*** Opening of Material for the task ***

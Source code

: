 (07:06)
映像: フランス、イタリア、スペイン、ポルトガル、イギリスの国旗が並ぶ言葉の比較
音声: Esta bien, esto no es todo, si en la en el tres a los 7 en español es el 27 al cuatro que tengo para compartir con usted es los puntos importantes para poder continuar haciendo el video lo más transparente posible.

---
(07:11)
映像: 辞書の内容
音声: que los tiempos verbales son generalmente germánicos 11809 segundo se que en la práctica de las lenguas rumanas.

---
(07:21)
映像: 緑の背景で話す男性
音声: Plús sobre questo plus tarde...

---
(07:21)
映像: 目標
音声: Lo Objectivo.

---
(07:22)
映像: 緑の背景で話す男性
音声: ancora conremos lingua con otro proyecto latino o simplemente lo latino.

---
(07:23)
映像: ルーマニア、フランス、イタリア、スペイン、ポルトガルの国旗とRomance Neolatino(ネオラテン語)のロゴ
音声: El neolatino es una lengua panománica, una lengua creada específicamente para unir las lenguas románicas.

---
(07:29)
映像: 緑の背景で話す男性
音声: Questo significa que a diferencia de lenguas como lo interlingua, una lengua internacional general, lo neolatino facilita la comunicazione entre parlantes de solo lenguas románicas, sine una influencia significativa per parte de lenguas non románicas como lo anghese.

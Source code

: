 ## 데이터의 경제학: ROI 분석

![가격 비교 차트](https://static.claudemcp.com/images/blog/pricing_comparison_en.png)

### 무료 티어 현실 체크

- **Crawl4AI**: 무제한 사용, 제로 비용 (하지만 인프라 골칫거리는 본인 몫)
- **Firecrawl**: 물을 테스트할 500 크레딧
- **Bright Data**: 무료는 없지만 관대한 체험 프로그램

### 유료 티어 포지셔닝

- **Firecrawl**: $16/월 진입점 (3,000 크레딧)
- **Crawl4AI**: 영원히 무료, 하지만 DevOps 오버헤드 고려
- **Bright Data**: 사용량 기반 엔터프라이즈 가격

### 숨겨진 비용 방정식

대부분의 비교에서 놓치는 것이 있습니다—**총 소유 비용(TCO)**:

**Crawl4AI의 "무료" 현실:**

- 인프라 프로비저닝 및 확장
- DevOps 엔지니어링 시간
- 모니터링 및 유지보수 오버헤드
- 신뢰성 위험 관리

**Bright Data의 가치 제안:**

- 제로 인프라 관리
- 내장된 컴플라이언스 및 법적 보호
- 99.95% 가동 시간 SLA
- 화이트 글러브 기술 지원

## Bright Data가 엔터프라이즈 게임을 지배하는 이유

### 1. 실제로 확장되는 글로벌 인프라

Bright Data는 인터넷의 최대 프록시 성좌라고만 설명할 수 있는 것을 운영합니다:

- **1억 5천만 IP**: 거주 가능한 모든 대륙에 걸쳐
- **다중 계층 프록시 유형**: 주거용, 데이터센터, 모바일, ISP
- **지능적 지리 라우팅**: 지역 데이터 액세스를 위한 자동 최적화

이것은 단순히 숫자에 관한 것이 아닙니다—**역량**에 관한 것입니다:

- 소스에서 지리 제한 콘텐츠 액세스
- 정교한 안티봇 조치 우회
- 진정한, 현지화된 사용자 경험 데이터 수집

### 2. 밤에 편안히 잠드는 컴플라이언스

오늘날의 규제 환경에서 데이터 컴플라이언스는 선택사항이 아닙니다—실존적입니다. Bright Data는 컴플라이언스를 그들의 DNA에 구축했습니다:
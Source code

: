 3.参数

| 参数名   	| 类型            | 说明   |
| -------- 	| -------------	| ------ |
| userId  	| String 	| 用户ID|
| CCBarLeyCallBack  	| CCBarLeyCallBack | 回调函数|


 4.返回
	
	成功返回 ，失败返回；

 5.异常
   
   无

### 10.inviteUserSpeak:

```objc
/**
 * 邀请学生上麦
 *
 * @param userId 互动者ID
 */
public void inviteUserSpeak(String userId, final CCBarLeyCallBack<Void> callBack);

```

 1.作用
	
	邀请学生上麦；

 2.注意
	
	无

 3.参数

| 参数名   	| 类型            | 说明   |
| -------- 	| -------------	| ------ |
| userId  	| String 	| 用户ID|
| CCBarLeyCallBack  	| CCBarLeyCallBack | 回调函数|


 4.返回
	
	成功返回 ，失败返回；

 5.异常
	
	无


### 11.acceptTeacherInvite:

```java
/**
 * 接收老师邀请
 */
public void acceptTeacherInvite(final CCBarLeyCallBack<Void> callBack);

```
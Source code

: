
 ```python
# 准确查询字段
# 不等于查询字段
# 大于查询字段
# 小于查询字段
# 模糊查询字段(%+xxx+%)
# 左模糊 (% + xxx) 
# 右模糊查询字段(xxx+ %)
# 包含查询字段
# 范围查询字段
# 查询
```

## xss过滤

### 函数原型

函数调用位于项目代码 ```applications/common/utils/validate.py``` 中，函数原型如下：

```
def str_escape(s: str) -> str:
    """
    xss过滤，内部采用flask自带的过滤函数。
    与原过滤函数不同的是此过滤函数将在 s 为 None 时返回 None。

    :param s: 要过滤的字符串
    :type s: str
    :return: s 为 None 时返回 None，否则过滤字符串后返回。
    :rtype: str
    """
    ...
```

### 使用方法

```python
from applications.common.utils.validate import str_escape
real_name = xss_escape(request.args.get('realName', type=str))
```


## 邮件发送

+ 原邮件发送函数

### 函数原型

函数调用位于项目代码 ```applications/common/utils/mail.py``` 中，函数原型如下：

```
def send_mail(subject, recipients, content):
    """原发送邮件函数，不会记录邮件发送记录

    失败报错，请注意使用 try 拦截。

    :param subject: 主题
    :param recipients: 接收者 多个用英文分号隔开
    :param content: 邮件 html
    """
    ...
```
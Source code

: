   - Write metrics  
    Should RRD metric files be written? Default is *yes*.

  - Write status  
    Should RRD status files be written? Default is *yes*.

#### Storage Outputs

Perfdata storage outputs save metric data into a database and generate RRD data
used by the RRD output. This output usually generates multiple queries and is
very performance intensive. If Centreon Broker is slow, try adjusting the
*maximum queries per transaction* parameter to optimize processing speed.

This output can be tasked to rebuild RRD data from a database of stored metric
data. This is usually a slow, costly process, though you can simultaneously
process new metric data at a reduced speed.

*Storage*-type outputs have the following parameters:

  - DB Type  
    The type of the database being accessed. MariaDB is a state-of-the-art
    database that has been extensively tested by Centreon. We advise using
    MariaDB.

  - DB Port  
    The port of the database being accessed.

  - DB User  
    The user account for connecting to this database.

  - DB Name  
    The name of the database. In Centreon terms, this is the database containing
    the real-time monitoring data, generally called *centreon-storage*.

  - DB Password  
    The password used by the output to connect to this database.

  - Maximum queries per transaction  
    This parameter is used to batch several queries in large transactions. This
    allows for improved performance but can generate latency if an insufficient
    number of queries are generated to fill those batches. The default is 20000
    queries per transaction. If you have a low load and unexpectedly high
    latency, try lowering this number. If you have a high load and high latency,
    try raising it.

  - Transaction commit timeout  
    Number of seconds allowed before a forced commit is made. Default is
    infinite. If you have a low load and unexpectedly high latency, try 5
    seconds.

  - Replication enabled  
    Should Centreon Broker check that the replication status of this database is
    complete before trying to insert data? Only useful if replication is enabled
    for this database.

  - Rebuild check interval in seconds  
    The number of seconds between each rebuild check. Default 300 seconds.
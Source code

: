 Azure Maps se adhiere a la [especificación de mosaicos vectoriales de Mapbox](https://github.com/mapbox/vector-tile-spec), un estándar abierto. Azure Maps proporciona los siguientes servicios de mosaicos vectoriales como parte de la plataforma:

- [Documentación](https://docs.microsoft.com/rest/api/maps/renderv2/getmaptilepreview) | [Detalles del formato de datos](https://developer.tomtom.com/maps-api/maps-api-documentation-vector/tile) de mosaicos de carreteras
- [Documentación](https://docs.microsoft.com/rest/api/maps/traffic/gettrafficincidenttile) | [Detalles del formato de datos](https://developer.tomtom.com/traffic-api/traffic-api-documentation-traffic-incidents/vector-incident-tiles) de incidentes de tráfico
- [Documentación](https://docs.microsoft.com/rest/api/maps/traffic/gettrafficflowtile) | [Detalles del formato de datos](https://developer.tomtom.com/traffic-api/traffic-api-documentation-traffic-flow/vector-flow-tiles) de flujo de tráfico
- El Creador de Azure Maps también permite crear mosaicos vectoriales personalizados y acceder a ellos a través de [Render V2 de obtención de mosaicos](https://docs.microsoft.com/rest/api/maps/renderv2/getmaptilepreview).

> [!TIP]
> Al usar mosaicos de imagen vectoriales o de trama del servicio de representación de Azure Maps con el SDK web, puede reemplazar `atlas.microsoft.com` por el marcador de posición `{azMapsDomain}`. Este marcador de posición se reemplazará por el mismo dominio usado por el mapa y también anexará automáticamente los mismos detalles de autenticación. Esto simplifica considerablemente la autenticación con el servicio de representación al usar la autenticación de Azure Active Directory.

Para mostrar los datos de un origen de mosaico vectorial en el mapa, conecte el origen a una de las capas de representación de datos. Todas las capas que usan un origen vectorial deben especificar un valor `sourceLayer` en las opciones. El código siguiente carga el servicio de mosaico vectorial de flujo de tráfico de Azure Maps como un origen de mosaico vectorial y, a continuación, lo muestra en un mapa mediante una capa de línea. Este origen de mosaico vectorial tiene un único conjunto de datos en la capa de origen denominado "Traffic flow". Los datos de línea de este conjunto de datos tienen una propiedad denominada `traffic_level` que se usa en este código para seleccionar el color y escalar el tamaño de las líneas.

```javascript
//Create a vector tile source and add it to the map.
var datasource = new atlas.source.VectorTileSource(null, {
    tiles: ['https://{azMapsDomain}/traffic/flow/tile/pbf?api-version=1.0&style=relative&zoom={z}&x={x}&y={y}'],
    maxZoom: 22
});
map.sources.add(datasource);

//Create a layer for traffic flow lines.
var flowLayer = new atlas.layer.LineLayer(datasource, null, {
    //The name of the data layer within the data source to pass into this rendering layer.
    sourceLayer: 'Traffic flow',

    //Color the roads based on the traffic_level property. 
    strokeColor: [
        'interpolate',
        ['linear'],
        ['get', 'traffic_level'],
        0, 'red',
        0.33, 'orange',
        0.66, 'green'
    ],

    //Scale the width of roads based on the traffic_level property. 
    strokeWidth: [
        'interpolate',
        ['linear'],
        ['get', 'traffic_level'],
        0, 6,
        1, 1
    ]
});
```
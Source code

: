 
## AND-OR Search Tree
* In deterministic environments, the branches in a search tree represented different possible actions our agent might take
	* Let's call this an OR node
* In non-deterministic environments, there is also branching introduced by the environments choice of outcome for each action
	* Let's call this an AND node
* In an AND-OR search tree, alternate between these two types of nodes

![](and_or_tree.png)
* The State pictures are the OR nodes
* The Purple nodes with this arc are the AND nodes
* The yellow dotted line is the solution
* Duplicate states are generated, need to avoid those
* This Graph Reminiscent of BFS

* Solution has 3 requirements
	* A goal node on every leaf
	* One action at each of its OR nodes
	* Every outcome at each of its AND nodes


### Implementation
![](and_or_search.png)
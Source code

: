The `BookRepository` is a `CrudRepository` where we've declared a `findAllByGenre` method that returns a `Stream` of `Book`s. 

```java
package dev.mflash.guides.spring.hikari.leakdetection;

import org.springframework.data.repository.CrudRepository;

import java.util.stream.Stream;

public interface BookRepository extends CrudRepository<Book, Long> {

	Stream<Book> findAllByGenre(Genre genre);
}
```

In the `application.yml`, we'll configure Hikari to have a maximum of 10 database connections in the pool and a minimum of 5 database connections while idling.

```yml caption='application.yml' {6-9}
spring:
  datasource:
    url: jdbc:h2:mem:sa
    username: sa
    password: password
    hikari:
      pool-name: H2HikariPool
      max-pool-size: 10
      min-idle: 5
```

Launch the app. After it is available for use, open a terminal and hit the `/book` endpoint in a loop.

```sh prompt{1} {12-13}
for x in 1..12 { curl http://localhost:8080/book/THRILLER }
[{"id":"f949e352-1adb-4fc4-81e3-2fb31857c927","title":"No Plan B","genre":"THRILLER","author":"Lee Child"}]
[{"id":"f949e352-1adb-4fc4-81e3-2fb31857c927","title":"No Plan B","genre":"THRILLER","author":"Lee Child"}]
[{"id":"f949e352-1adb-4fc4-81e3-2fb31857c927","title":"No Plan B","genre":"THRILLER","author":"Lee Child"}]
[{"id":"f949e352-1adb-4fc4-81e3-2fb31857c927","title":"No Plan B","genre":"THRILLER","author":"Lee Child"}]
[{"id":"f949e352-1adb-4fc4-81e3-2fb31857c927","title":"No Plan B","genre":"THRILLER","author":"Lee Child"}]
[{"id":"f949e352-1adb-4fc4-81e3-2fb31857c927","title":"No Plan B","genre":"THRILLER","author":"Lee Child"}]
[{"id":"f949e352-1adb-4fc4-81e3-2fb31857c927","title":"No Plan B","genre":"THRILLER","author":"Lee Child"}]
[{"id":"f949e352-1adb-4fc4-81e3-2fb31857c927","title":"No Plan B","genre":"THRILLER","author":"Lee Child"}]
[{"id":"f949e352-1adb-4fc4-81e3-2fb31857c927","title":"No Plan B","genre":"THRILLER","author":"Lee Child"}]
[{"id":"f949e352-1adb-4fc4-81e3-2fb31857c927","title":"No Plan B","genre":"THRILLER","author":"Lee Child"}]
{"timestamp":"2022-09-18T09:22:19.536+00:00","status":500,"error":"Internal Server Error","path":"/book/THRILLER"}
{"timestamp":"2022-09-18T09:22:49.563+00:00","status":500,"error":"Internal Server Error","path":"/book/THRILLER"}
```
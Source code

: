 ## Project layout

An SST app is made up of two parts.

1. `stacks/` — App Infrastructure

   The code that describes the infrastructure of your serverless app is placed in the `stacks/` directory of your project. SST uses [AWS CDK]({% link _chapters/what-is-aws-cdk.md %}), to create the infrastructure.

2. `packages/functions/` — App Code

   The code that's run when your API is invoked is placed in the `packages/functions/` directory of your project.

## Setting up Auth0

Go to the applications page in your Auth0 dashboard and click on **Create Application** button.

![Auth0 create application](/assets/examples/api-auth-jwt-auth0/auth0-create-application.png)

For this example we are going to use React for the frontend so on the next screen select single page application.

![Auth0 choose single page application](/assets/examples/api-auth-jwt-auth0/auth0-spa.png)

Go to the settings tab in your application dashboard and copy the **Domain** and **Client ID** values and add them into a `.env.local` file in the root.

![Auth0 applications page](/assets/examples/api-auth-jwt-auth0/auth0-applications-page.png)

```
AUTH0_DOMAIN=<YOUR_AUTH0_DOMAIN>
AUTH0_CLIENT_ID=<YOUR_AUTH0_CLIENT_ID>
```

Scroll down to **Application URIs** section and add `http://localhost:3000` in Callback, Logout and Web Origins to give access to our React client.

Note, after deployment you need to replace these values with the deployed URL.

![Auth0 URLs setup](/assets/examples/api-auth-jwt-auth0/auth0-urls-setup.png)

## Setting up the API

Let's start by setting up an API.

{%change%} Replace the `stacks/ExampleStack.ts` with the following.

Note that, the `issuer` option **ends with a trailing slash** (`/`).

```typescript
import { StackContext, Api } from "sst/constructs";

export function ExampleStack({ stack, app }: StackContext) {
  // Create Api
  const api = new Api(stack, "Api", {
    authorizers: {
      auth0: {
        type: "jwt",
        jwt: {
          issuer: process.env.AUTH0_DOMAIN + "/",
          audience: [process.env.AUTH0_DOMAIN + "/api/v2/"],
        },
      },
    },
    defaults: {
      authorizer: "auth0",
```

*** Close of Material for the task ***

▶ [Task directions]: Search the entries above for the string "check". Copy each line in which it appears.

▶ [Response]:
    Should Centreon Broker check that the replication status of this database is
  - Rebuild check interval in seconds  
    The number of seconds between each rebuild check. Default 300 seconds.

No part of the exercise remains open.